<<<<

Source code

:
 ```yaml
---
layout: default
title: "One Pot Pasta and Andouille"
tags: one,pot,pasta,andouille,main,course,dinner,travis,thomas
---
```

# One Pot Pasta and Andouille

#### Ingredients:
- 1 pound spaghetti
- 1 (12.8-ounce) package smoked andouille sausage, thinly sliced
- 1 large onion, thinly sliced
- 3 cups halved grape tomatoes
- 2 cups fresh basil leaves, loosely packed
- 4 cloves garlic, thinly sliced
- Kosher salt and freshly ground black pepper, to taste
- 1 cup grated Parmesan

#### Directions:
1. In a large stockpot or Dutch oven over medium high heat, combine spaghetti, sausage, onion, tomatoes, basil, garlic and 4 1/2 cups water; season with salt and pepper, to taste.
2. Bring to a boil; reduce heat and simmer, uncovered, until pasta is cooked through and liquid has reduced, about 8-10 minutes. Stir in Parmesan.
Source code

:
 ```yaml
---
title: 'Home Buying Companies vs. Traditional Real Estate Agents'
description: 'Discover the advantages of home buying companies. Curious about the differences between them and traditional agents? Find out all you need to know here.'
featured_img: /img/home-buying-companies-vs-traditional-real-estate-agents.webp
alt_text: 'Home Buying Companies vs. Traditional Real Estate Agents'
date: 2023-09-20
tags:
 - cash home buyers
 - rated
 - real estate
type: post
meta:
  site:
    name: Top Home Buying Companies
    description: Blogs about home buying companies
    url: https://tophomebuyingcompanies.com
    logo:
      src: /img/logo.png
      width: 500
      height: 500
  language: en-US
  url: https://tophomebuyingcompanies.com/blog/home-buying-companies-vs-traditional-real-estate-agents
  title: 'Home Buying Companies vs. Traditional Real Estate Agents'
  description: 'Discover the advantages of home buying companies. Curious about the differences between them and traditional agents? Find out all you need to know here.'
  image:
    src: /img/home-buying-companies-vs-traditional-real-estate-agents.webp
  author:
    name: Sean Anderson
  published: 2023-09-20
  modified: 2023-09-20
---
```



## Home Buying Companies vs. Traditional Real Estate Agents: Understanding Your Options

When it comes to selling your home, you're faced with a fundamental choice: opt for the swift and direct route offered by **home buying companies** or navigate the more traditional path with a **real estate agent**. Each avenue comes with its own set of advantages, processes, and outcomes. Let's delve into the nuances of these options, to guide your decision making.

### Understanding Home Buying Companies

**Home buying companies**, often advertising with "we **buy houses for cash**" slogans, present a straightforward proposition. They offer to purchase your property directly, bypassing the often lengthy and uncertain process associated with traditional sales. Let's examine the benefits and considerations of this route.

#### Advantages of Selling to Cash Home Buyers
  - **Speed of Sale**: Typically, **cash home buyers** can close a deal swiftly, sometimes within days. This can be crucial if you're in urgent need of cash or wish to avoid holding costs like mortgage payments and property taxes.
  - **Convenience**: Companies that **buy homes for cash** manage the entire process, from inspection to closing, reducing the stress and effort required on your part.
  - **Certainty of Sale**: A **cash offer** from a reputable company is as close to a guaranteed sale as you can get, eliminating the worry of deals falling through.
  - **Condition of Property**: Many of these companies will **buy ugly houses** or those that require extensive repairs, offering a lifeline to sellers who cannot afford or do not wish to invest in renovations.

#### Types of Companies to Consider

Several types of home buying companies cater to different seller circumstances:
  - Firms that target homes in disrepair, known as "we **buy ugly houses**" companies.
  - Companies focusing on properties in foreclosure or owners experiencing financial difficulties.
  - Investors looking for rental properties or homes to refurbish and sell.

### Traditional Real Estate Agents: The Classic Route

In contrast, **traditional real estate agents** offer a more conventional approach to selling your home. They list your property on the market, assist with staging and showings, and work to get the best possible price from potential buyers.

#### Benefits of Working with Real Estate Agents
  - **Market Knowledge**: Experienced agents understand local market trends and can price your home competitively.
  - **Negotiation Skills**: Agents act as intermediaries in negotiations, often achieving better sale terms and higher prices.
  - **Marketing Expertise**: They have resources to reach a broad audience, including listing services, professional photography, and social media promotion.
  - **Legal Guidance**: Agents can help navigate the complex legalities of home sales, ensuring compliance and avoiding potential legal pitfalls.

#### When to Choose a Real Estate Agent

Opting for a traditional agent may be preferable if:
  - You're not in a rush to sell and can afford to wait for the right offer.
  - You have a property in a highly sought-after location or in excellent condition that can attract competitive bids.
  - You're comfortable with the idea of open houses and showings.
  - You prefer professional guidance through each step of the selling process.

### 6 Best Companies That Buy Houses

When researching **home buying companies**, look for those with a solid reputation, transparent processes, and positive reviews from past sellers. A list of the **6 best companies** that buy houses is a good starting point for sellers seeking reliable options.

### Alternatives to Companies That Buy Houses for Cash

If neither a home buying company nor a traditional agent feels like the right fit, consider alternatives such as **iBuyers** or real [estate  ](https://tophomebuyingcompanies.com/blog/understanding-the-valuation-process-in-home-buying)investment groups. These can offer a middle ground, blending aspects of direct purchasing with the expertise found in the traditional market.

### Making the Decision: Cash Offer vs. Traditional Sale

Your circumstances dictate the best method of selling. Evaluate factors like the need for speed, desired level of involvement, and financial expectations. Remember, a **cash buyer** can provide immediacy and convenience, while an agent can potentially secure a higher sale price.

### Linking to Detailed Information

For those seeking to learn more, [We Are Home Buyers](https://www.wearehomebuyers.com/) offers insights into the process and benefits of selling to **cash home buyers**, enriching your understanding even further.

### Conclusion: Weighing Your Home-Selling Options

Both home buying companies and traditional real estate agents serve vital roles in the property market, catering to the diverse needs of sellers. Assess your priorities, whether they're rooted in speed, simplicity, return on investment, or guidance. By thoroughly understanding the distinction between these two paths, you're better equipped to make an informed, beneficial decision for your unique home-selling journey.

>>>>

Above are the records; please copy exactly their first line and each line after it through the line containing "- 2 cups fresh basil leaves, loosely packed", and no line after that.

Source code

:
 ```yaml
---
layout: default
title: "One Pot Pasta and Andouille"
tags: one,pot,pasta,andouille,main,course,dinner,travis,thomas
---
```

# One Pot Pasta and Andouille

#### Ingredients:
- 1 pound spaghetti
- 1 (12.8-ounce) package smoked andouille sausage, thinly sliced
- 1 large onion, thinly sliced
- 3 cups halved grape tomatoes
- 2 cups fresh basil leaves, loosely packed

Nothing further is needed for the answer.